Now, if only ONE of all the Host()s we have mapped to our router has an issue with their CNAME, we get an error like this in our traefik.log (let's imagine that the CNAME setup for foo1.host.com is correct, but the CNAME is wrong/missing for bar.anotherhost2.com):

ERR Unable to obtain ACME certificate for domains error="unable to generate a certificate for the domains [foo.host1.com bar.anotherhost2.com]: error: one or more domains had a problem:\n[bar.anotherhost2.com] acme: error: 400 :: urn:ietf:params:acme:error:dns :: DNS problem: NXDOMAIN looking up A for bar.anotherhost2.com - check that a DNS record exists for this domain; DNS problem: NXDOMAIN looking up AAAA for bar.anotherhost2.com - check that a DNS record exists for this domain\n"

That is so weird to me!
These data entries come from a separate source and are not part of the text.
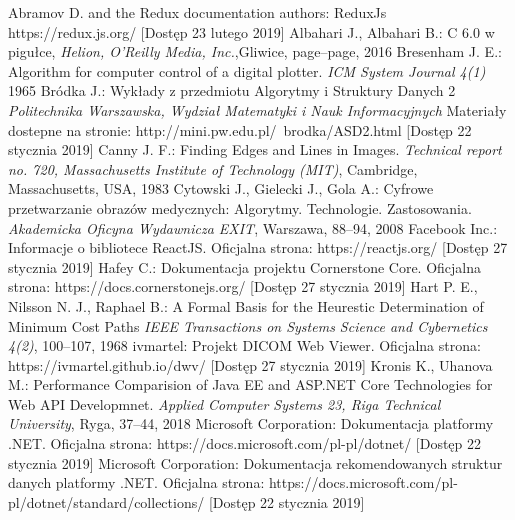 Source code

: \documentclass[a4paper,11pt,twoside,openright]{report}
\theoremstyle{definition}
\begin{document}
\begin{thebibliography}{24}%
{}


 Abramov D. and the Redux documentation authors: ReduxJs https://redux.js.org/ [Dostęp 23 lutego 2019]
 Albahari J., Albahari B.: C 6.0 w pigułce, \emph{Helion, O'Reilly Media, Inc.},Gliwice, page--page, 2016
 Bresenham J. E.: Algorithm for computer control of a digital plotter. \emph{ICM System Journal 4(1)} 1965
 Bródka J.: Wykłady z przedmiotu Algorytmy i Struktury Danych 2 \emph{Politechnika Warszawska, Wydział Matematyki i Nauk Informacyjnych} Materiały dostepne na stronie: http://mini.pw.edu.pl/~brodka/ASD2.html [Dostęp 22 stycznia 2019]
 Canny J. F.: Finding Edges and Lines in Images. \emph{Technical report no. 720, Massachusetts Institute of Technology (MIT)}, Cambridge, Massachusetts, USA, 1983
 Cytowski J., Gielecki J., Gola A.: Cyfrowe przetwarzanie obrazów medycznych: Algorytmy. Technologie. Zastosowania. \emph{Akademicka Oficyna Wydawnicza EXIT}, Warszawa, 88--94, 2008
 Facebook Inc.: Informacje o bibliotece ReactJS. Oficjalna strona: https://reactjs.org/ [Dostęp 27 stycznia 2019]
  Hafey C.: Dokumentacja projektu Cornerstone Core. Oficjalna strona: https://docs.cornerstonejs.org/ [Dostęp 27 stycznia 2019]
 Hart P. E., Nilsson N. J., Raphael B.: A Formal Basis for the Heurestic Determination of Minimum Cost Paths \emph{IEEE Transactions on Systems Science and Cybernetics 4(2)}, 100--107, 1968
  ivmartel: Projekt DICOM Web Viewer. Oficjalna strona: https://ivmartel.github.io/dwv/ [Dostęp 27 stycznia 2019]
 Kronis K., Uhanova M.: Performance Comparision of Java EE and ASP.NET Core Technologies for Web API Developmnet. \emph{Applied Computer Systems 23, Riga Technical University}, Ryga, 37--44, 2018
 Microsoft Corporation: Dokumentacja platformy .NET. Oficjalna strona: https://docs.microsoft.com/pl-pl/dotnet/ [Dostęp 22 stycznia 2019]
 Microsoft Corporation: Dokumentacja rekomendowanych struktur danych platformy .NET. Oficjalna strona: https://docs.microsoft.com/pl-pl/dotnet/standard/collections/ [Dostęp 22 stycznia 2019]

\end{thebibliography}
\end{document}
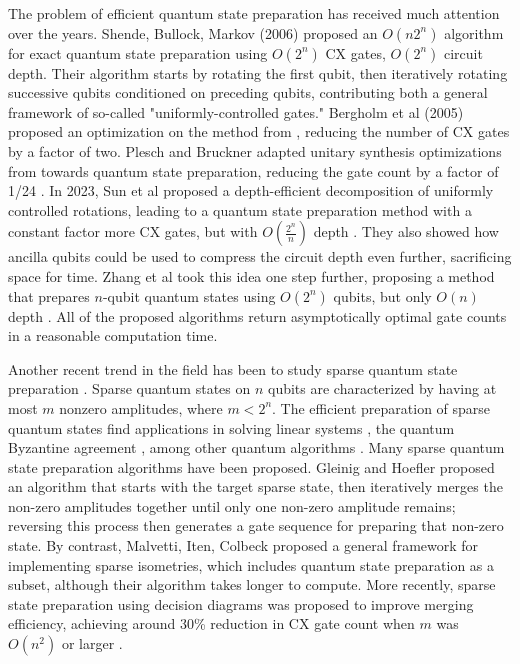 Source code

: \documentclass{article}
\begin{document}
The problem of efficient quantum state preparation has received much attention
over the years. Shende, Bullock, Markov (2006) \cite{1629135} proposed an $O(n2^n)$ algorithm
for exact quantum state preparation using $O(2^n)$ CX gates, $O(2^n)$ circuit
depth. Their algorithm starts by rotating the first qubit, then iteratively 
rotating successive qubits conditioned on preceding qubits, contributing both
a general framework of so-called "uniformly-controlled gates." Bergholm et al
(2005) \cite{bergholm2005quantum} proposed an optimization on the method from \cite{1629135}, reducing the number of
CX gates by a factor of two. Plesch and Bruckner adapted unitary 
synthesis optimizations from \cite{1629135} towards quantum state preparation,
reducing the gate count by a factor of 1/24 \cite{PhysRevA.83.032302}. In 2023, Sun et al proposed a 
depth-efficient decomposition of uniformly controlled rotations, leading to a 
quantum state preparation method with a constant factor more CX gates, but with
$O(\frac{2^n}{n})$ depth \cite{10044235}. They also showed how ancilla qubits could be used to
compress the circuit depth even further, sacrificing space for time. Zhang et al
took this idea one step further, proposing a method that prepares
$n$-qubit quantum states using $O(2^n)$ qubits, but only $O(n)$ depth \cite{zhang2022quantum}. All of
the proposed algorithms return asymptotically optimal gate counts in a
reasonable computation time.

Another recent trend in the field has been to study sparse quantum state
preparation \cite{PhysRevA.106.022617}. Sparse quantum states on $n$ qubits are characterized by having
at most $m$ nonzero amplitudes, where $m < 2^n$. The efficient
preparation of sparse quantum states find applications in solving linear
systems \cite{PhysRevLett.103.150502}, the quantum Byzantine agreement \cite{10.1145/1060590.1060662}, among other quantum algorithms \cite{9272350}.
Many sparse quantum state preparation algorithms have been proposed.
Gleinig and Hoefler \cite{10.1109/DAC18074.2021.9586240} proposed an algorithm that starts with the
target sparse state, then iteratively merges the non-zero amplitudes together
until only one non-zero amplitude remains; reversing this process then generates
a gate sequence for preparing that non-zero state. By contrast, Malvetti, Iten,
Colbeck \cite{Malvetti2021quantumcircuits} proposed a general framework for implementing sparse isometries, which
includes quantum state preparation as a subset, although their algorithm takes
longer to compute. More recently, sparse state preparation using decision
diagrams was proposed to improve merging efficiency, achieving around 30\%
reduction in CX gate count when $m$ was $O(n^2)$ or larger \cite{PhysRevA.106.022617}.
\end{document}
Why would traefik fail on ALL cert renewals, if only 1 host/domain is wrong?

That is really an issue for us! We have up to 50 Host()s mapped to our containers at a time - if only one of our customers f*s up on their CNAME setup, ALL certs for all other domains will not be renewed.

Is this intended? How can we fix this?
Thanks everyone!

I think this is how LetsEncrypt works. You request a cert with multiple domains, all need to work.

Options from my point of view:

  • create individual routers for each domain
  • create individual certs externally and provide them to Traefik (related PoC)